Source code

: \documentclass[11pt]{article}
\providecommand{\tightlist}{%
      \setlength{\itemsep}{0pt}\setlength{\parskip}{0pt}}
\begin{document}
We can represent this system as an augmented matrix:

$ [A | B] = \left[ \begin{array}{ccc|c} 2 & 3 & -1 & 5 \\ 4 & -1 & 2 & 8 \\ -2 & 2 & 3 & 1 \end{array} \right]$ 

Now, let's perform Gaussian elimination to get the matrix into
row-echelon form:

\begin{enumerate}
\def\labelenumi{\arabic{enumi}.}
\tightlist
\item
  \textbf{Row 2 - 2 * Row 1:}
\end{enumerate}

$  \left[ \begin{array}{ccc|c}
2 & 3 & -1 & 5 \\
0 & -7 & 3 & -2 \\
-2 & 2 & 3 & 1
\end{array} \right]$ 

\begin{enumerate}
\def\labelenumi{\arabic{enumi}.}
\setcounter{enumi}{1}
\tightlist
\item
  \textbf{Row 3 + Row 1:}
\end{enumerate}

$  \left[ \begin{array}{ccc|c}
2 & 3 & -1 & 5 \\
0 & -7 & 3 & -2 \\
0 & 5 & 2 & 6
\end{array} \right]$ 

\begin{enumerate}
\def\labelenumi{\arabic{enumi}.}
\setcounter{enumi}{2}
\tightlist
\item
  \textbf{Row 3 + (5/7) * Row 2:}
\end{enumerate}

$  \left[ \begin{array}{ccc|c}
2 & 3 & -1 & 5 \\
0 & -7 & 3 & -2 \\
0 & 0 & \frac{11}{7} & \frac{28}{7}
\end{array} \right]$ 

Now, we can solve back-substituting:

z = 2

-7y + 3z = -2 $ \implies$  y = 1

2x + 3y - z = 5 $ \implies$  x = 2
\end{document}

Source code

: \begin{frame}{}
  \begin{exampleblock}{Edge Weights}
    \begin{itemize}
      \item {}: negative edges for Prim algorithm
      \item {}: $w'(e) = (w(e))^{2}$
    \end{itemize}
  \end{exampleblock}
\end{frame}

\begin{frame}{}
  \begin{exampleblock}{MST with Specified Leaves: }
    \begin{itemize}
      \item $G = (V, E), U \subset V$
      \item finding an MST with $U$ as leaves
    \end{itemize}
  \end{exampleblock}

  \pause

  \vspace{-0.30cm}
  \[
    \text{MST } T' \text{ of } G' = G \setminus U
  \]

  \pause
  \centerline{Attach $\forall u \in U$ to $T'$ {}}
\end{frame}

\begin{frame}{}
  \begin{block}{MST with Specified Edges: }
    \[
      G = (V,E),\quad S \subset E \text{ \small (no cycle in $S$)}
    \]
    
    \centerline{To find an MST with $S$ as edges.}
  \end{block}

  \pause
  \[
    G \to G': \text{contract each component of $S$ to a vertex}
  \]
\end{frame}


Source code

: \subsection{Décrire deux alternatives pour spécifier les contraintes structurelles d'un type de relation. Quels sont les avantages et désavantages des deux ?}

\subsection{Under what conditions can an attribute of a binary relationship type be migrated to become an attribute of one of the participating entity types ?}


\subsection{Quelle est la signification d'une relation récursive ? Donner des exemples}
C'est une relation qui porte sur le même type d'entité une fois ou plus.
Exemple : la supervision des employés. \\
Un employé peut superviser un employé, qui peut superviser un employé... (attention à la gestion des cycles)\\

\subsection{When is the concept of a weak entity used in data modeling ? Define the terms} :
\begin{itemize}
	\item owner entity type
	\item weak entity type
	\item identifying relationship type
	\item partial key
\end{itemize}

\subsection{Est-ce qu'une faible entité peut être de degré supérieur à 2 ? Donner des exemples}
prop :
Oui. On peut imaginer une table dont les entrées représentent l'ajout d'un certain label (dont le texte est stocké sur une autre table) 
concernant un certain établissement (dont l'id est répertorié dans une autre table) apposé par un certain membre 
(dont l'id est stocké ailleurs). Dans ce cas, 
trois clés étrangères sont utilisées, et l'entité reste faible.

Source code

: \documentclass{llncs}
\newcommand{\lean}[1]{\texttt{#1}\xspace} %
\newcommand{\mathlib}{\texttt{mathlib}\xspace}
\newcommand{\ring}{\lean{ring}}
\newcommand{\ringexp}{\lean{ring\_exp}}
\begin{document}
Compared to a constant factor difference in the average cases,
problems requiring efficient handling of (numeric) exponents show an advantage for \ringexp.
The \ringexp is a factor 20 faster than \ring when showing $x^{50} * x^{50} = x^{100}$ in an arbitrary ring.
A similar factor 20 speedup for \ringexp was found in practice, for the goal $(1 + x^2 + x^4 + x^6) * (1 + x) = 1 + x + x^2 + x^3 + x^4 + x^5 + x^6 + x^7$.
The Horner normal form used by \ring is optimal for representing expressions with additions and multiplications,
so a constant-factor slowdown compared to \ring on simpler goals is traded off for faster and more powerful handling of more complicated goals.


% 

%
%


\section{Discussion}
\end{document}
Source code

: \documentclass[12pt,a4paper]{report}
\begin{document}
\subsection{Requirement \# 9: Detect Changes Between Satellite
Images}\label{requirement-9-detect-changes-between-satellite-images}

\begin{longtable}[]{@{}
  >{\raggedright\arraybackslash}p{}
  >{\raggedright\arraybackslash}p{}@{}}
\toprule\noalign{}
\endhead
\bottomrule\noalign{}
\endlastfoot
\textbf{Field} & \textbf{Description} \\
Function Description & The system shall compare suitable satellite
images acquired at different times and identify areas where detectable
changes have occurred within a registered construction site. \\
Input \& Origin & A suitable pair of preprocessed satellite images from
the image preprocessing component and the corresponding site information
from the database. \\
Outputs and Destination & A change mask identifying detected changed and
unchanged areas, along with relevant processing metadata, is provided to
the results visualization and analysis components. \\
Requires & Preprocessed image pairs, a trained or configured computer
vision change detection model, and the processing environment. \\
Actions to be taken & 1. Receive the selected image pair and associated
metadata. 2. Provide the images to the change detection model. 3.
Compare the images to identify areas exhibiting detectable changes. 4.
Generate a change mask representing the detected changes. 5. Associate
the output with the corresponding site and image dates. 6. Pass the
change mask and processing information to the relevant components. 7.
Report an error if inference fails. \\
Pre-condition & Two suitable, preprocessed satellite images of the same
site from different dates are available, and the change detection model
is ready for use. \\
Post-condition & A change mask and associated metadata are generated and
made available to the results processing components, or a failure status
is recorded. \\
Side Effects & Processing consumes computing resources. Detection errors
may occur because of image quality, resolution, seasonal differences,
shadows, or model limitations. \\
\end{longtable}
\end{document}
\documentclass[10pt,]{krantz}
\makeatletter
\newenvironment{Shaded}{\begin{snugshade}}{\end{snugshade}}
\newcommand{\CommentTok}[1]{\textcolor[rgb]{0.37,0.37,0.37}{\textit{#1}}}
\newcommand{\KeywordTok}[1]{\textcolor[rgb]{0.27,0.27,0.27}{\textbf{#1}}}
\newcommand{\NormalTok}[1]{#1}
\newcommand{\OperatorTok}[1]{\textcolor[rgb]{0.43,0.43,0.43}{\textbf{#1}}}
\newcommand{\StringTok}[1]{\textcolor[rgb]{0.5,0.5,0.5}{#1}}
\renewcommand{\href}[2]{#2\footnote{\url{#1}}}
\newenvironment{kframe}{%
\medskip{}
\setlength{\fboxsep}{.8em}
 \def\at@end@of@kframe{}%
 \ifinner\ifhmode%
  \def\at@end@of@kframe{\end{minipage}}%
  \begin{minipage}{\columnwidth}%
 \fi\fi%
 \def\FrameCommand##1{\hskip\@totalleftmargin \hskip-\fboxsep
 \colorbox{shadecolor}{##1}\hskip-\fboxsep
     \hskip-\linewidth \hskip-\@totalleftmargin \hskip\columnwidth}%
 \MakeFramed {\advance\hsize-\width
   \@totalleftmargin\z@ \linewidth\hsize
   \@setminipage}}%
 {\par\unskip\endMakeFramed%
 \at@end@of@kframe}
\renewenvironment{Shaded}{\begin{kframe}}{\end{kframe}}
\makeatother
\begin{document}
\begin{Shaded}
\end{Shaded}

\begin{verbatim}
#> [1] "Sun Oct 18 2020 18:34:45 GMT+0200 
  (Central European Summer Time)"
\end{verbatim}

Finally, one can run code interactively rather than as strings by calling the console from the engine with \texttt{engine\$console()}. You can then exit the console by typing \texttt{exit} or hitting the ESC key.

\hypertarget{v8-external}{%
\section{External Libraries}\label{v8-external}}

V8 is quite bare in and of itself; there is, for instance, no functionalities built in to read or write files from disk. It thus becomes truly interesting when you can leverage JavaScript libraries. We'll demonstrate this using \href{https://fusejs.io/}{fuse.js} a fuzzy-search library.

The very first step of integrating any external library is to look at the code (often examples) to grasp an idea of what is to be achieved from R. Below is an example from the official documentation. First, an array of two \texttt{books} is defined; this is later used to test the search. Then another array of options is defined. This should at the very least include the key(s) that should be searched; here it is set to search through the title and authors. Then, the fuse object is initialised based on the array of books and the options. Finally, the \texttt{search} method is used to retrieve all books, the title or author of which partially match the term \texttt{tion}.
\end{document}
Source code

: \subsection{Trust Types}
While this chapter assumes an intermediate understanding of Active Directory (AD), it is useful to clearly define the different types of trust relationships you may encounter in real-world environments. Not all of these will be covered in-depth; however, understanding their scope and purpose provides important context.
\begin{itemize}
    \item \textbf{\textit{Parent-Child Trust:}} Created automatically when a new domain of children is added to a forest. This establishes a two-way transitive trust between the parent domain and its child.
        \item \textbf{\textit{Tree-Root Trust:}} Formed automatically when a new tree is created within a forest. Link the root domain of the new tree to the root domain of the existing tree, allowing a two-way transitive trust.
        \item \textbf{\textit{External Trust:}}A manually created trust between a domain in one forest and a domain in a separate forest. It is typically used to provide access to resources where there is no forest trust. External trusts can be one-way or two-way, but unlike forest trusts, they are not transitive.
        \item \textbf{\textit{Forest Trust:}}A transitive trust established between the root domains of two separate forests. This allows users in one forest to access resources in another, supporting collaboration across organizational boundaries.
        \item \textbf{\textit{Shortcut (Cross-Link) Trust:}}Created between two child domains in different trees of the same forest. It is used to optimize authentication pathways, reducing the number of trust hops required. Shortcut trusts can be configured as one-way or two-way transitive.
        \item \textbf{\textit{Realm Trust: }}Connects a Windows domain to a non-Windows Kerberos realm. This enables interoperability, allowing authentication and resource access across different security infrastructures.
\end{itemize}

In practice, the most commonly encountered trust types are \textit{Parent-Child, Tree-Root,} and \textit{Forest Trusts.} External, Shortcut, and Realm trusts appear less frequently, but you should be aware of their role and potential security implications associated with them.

====================

◆ WHAT IS EXPECTED:
Nothing but a number should be given: the count of lines above that hold "Shaded".

◆ WRITTEN SOLUTION:
4